When you ask it, everything changes. The product changes. The audience changes. The strategy changes. The risk changes. You are no longer asking what is safe. You are asking what is necessary.
I watched a team confront this last year. They had built a product that worked. Customers were happy. Revenue was growing. But the growth was linear, predictable, and safe. And the founder knew that safety was not enough.
We asked the uncomfortable question. If this company were worth a billion dollars in 10 years, what would it need to be worth? Not what it could be. What it would have to be.
The answers were painful. The product they had built was not the product they needed. The audience they served was not the audience that could carry them to scale. They had optimized for what was achievable, and in doing so, built something that could never become what it needed to be.
This is where most teams stop. They see the gap between what they have and what would be required, and it feels impossible. They retreat into realism. They tell themselves incremental progress is enough.
And incremental progress is progress. But it rarely changes the game.
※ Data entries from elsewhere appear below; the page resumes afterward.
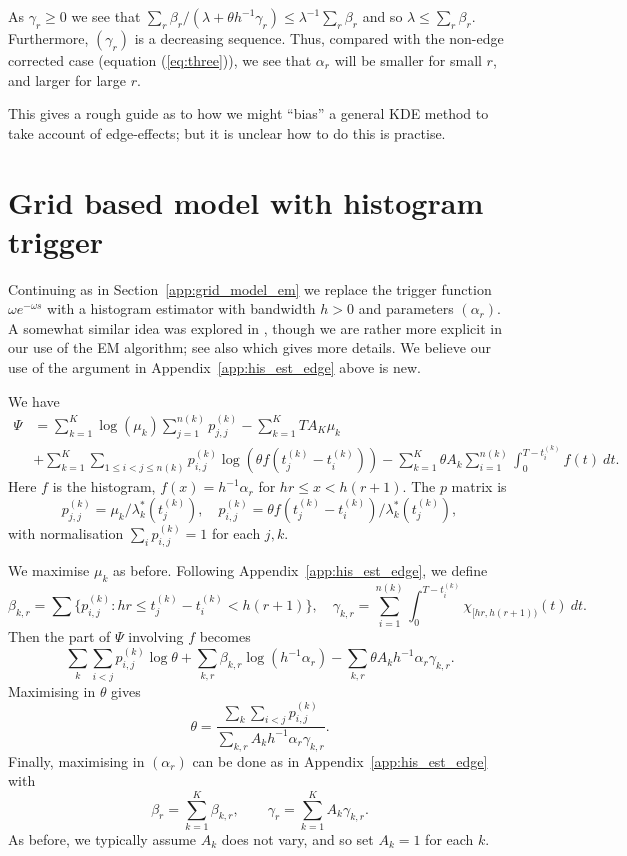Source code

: \documentclass[twoside,a4paper]{article}
\theoremstyle{plain}
\theoremstyle{definition}
\begin{document}
As $\gamma_r\geq 0$ we see that $\sum_r \beta_r / (\lambda+\theta h^{-1}\gamma_r) \leq \lambda^{-1}
\sum_r \beta_r$ and so $\lambda \leq \sum_r \beta_r$.  Furthermore, $(\gamma_r)$ is a decreasing
sequence.  Thus, compared with the non-edge corrected case (equation (\ref{eq:three})),
we see that $\alpha_r$ will be smaller for small $r$, and larger for large $r$.

This gives a rough guide as to how we might ``bias'' a general KDE method to take account of
edge-effects; but it is unclear how to do this is practise.





\section{Grid based model with histogram trigger}\label{app:grid_hist}

Continuing as in Section~\ref{app:grid_model_em} we replace
the trigger function $\omega e^{-\omega s}$
with a histogram estimator with bandwidth $h>0$ and parameters $(\alpha_r)$.
A somewhat similar idea was explored in \cite{ml2}, though we are rather more explicit
in our use of the EM algorithm; see also \cite{ml} which gives more details.
We believe our use of the argument in Appendix~\ref{app:his_est_edge} above is new.

We have
\begin{align*}
\Psi &= \sum_{k=1}^K \log(\mu_k) \sum_{j=1}^{n(k)} p^{(k)}_{j,j}
  - \sum_{k=1}^K TA_K\mu_k \\
&+\sum_{k=1}^K \sum_{1\leq i<j\leq n(k)} p^{(k)}_{i,j} \log(\theta f(t^{(k)}_j - t^{(k)}_i))
- \sum_{k=1}^K \theta A_k \sum_{i=1}^{n(k)} \int_0^{T-t^{(k)}_i} f(t) \ dt.
\end{align*}
Here $f$ is the histogram, $f(x) = h^{-1}\alpha_r$ for $hr \leq x < h(r+1)$.
The $p$ matrix is
\[ p^{(k)}_{j,j} = \mu_k / \lambda^*_k(t^{(k)}_j), \quad
p^{(k)}_{i,j} = \theta f(t^{(k)}_j - t^{(k)}_i) / \lambda^*_k(t^{(k)}_j), \]
with normalisation $\sum_i p^{(k)}_{i,j} = 1$ for each $j,k$.

We maximise $\mu_k$ as before.  Following Appendix~\ref{app:his_est_edge}, we define
\[ \beta_{k,r} = \sum \big\{ p^{(k)}_{i,j} : hr \leq t^{(k)}_j - t^{(k)}_i
< h(r+1) \big\}, \quad
\gamma_{k,r} = \sum_{i=1}^{n(k)} \int_0^{T-t^{(k)}_i}
\chi_{[hr,h(r+1))}(t) \ dt. \]
Then the part of $\Psi$ involving $f$ becomes
\[ \sum_k \sum_{i<j} p^{(k)}_{i,j} \log\theta
+ \sum_{k,r} \beta_{k,r} \log(h^{-1}\alpha_r)
- \sum_{k,r} \theta A_k h^{-1} \alpha_r \gamma_{k,r}. \]
Maximising in $\theta$ gives
\[ \theta = \frac{\sum_k \sum_{i<j} p^{(k)}_{i,j}}{\sum_{k,r} A_k h^{-1}\alpha_r\gamma_{k,r}}. \]
Finally, maximising in $(\alpha_r)$ can be done as in Appendix~\ref{app:his_est_edge}
with
\[ \beta_r = \sum_{k=1}^K \beta_{k,r}, 
\qquad
\gamma_r = \sum_{k=1}^K A_k \gamma_{k,r}. \]
As before, we typically assume $A_k$ does not vary, and so set $A_k=1$ for each $k$.
\end{document}
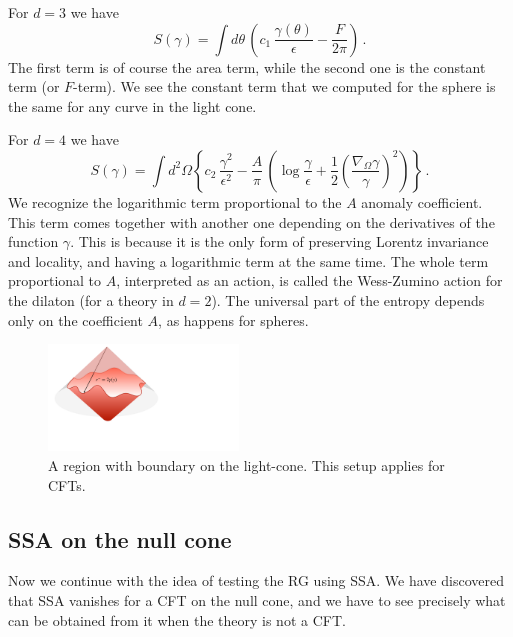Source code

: \documentclass[12pt]{article}
\numberwithin{equation}{section}
\newcommand{\be}{\begin{equation}}
\newcommand{\ee}{\end{equation}}
\begin{document}
For $d=3$ we have 
\be
S(\gamma)=\int d\theta\,\left (c_1\, \frac{\gamma(\theta)}{\epsilon} -\frac{F}{2\pi} \right)\,.\label{tresd}
\ee
The first term is of course the area term, while the second one is the constant term (or $F$-term). We see the constant term that we computed for the sphere is the same for any curve in the light cone. 

For $d=4$ we have
\be
S(\gamma) = \int d^2 \Omega \left \lbrace  c_2\, \frac{\gamma^2}{\epsilon^2}- \frac{A}{\pi} \,  \left(\log \frac{\gamma}{\epsilon} + \frac{1}{2}\left(\frac{\nabla_\Omega \gamma}{\gamma} \right)^2 \right) \right \rbrace\,.\label{cuatrod}
\ee
We recognize the logarithmic term proportional to the $A$ anomaly coefficient. This term comes together with another one depending on the derivatives of the function $\gamma$. This is because it is the only form of preserving Lorentz invariance and locality, and having a logarithmic term at the same time. The whole term proportional to $A$, interpreted as an action, is called the Wess-Zumino action for the dilaton (for a theory in $d=2$). The universal part of the entropy depends only on the coefficient $A$, as happens for spheres.   

\begin{figure}[t]
\begin{center}
\includegraphics[width=0.45\textwidth]{nullcone.pdf} 
\caption{A region with boundary on the light-cone. This setup applies for CFTs.}
\label{rmenos}
\end{center}
\end{figure}

\subsection{SSA on the null cone}
Now we continue with the idea of testing the RG using SSA. We have discovered that SSA vanishes for a CFT on the null cone, and we have to see precisely what can be obtained from it when the theory is not a CFT. 
\end{document}
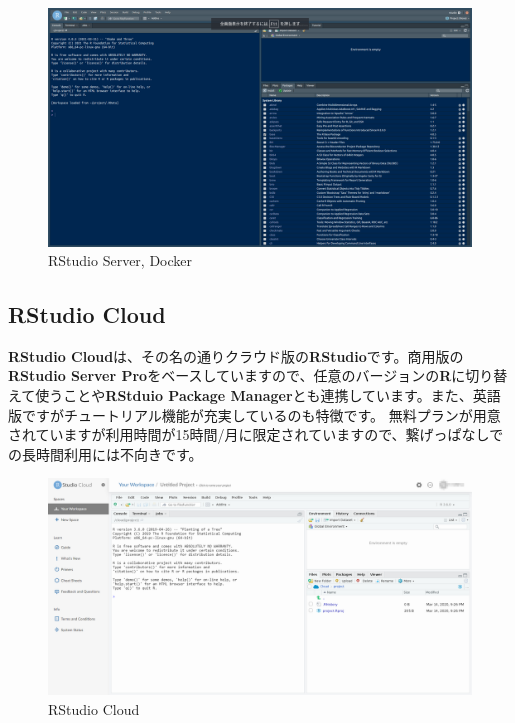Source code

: \documentclass[
  12pt,
]{book}
\begin{document}
\begin{figure}[H]

{\centering \includegraphics[width=0.85\linewidth,]{./fig/RStudio/RStudioServer} 

}

\caption{RStudio Server, Docker}\label{fig:unnamed-chunk-18}
\end{figure}

\hypertarget{rstudio-cloud}{%
\subsection{RStudio Cloud}\label{rstudio-cloud}}

\textbf{RStudio Cloud}は、その名の通りクラウド版の\textbf{RStudio}です。商用版の\textbf{RStudio Server Pro}をベースしていますので、任意のバージョンの\textbf{R}に切り替えて使うことや\textbf{RStduio Package Manager}とも連携しています。また、英語版ですがチュートリアル機能が充実しているのも特徴です。 無料プランが用意されていますが利用時間が15時間/月に限定されていますので、繋げっぱなしでの長時間利用には不向きです。

\begin{figure}[H]

{\centering \includegraphics[width=0.85\linewidth,]{./fig/RStudio/RSCloud_01} 

}

\caption{RStudio Cloud}\label{fig:unnamed-chunk-19}
\end{figure}
\end{document}
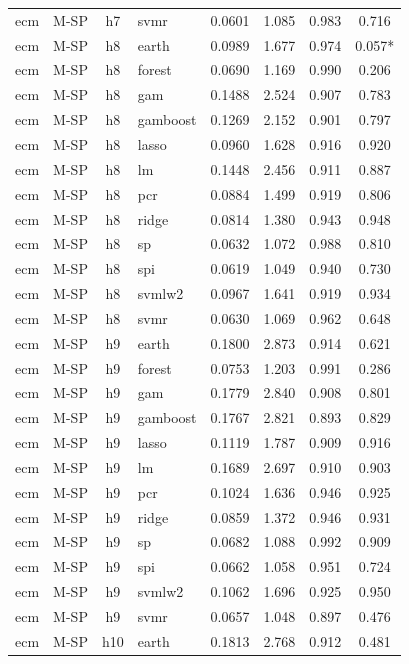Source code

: \begin{ThreePartTable}
\begin{longtable}[t]{llclcccc}
ecm & M-SP & h7 & svmr & 0.0601 & 1.085 & 0.983 & 0.716\\
\addlinespace
ecm & M-SP & h8 & earth & 0.0989 & 1.677 & 0.974 & 0.057*\\
ecm & M-SP & h8 & forest & 0.0690 & 1.169 & 0.990 & 0.206\\
ecm & M-SP & h8 & gam & 0.1488 & 2.524 & 0.907 & 0.783\\
ecm & M-SP & h8 & gamboost & 0.1269 & 2.152 & 0.901 & 0.797\\
ecm & M-SP & h8 & lasso & 0.0960 & 1.628 & 0.916 & 0.920\\
ecm & M-SP & h8 & lm & 0.1448 & 2.456 & 0.911 & 0.887\\
ecm & M-SP & h8 & pcr & 0.0884 & 1.499 & 0.919 & 0.806\\
ecm & M-SP & h8 & ridge & 0.0814 & 1.380 & 0.943 & 0.948\\
ecm & M-SP & h8 & sp & 0.0632 & 1.072 & 0.988 & 0.810\\
ecm & M-SP & h8 & spi & 0.0619 & 1.049 & 0.940 & 0.730\\
ecm & M-SP & h8 & svmlw2 & 0.0967 & 1.641 & 0.919 & 0.934\\
ecm & M-SP & h8 & svmr & 0.0630 & 1.069 & 0.962 & 0.648\\
\addlinespace
ecm & M-SP & h9 & earth & 0.1800 & 2.873 & 0.914 & 0.621\\
ecm & M-SP & h9 & forest & 0.0753 & 1.203 & 0.991 & 0.286\\
ecm & M-SP & h9 & gam & 0.1779 & 2.840 & 0.908 & 0.801\\
ecm & M-SP & h9 & gamboost & 0.1767 & 2.821 & 0.893 & 0.829\\
ecm & M-SP & h9 & lasso & 0.1119 & 1.787 & 0.909 & 0.916\\
ecm & M-SP & h9 & lm & 0.1689 & 2.697 & 0.910 & 0.903\\
ecm & M-SP & h9 & pcr & 0.1024 & 1.636 & 0.946 & 0.925\\
ecm & M-SP & h9 & ridge & 0.0859 & 1.372 & 0.946 & 0.931\\
ecm & M-SP & h9 & sp & 0.0682 & 1.088 & 0.992 & 0.909\\
ecm & M-SP & h9 & spi & 0.0662 & 1.058 & 0.951 & 0.724\\
ecm & M-SP & h9 & svmlw2 & 0.1062 & 1.696 & 0.925 & 0.950\\
ecm & M-SP & h9 & svmr & 0.0657 & 1.048 & 0.897 & 0.476\\
\addlinespace
ecm & M-SP & h10 & earth & 0.1813 & 2.768 & 0.912 & 0.481\\

\end{longtable}
\end{ThreePartTable}
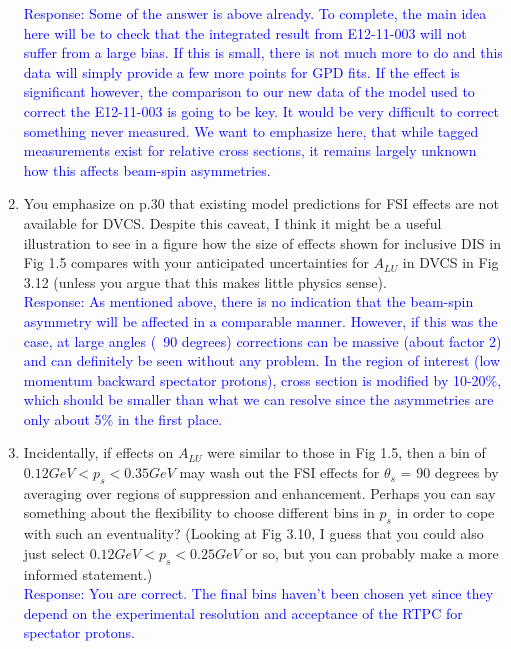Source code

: \documentclass[a4paper,11pt,twoside]{article}
\begin{document}
\begin{enumerate}
\textcolor{blue}{Response: Some of the answer is above already. To complete, 
      the main idea here will be to check that the integrated result from 
      E12-11-003 will not suffer from a large bias. If this is small, there is 
      not much more to do and this data will simply provide a few more points 
      for GPD fits. If the effect is significant however, the comparison to our 
      new data of the model used to correct the E12-11-003 is going to be key.  
      It would be very difficult to correct something never measured. We want 
      to emphasize here, that while tagged measurements exist for relative 
      cross sections, it remains largely unknown how this affects beam-spin 
      asymmetries.}\\

\item You emphasize on p.30 that existing model predictions for FSI effects are
not available for DVCS.  Despite this caveat, I think it might be a useful
illustration to see in a figure how the size of effects shown for inclusive
      DIS in Fig 1.5 compares with your anticipated uncertainties for $A_{LU}$ 
      in DVCS in Fig 3.12 (unless you argue that this makes little physics 
      sense).\\

\textcolor{blue}{Response: As mentioned above, there is no indication that the
beam-spin asymmetry will be affected in a comparable manner. However,
if this was the case, at large angles (~90 degrees) corrections can be
massive (about factor 2) and can definitely be seen without any
problem. In the region of interest (low momentum backward spectator
protons), cross section is modified by 10-20\%, which should be smaller
than what we can resolve since the asymmetries are only about 5\% in
      the first place.}\\

\item  Incidentally, if effects on $A_{LU}$ were similar to those in Fig 1.5, 
   then a bin of $0.12 GeV < p_{s} < 0.35 GeV$ may wash out the FSI effects for 
   $\theta_s$ = 90 degrees by averaging over regions of suppression and 
   enhancement. Perhaps you can say something about the flexibility to choose 
   different bins in $p_s$ in order to cope with such an eventuality?  (Looking 
   at Fig 3.10, I guess that you could also just select $0.12 GeV < p_s < 0.25 
   GeV$ or so, but you can probably make a more informed statement.)\\

\textcolor{blue}{Response: You are correct. The final bins haven't been chosen 
yet since they depend on the experimental resolution and acceptance of the RTPC 
for spectator protons.}\\


\end{enumerate}
\end{document}
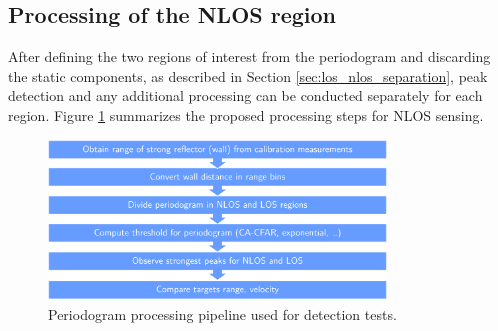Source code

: 		\subsection{Processing of the NLOS region}
			After defining the two regions of interest from the periodogram and discarding the static components, as described in Section \ref{sec:los_nlos_separation}, peak detection and any additional processing can be conducted separately for each region. 
			Figure \ref{fig:Test1_NLOS-proc-pipeline} summarizes the proposed processing steps for NLOS sensing.
			\begin{figure}[H]
				\centering
				\includegraphics[width=0.8\textwidth]{Images/Test1/NLOS-proc-pipeline_wide_text12.png}
				\caption{\small Periodogram processing pipeline used for detection tests.}
				\label{fig:Test1_NLOS-proc-pipeline}
			\end{figure}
The teams that break through do not retreat. They sit with the discomfort. They accept longer timelines, higher risk, and more visible failure. They let go of the safe version of the product and start building the version that matters.
This does not mean ignoring reality or pretending constraints do not exist. It means starting with the end in mind and working backward. It means asking what would need to be true for this to matter at scale, and then building toward that truth, even when the path is not clear.
Over time, I have learned that the difference between small outcomes and transformative ones usually is not talent or effort. It is the size of the question you are willing to ask.
Small questions lead to small answers. The uncomfortable question leads to something that matters.
The founder in the coffee shop is still building. But he is building differently now. He is solving the problem that justifies the scale, not the one that fits neatly inside today’s constraints. He is no longer optimizing for safety. He is optimizing for what is required.
That shift is not easy. It is not comfortable. It is not safe. Btw, I didn’t actually see a founder doing this; that founder was me.
But it is the only one that carries you from what you can build today to what you might become tomorrow.
So if you find yourself building something that feels safe, something you can defend, stop. Ask the uncomfortable question. Ask what this would need to be if it were worth a billion dollars. Ask who it would need to serve and what problem it would need to solve.
Then start building toward that truth.
Not because it is easy.
Not because it is safe.
But because it is the only question that leads to something that lasts.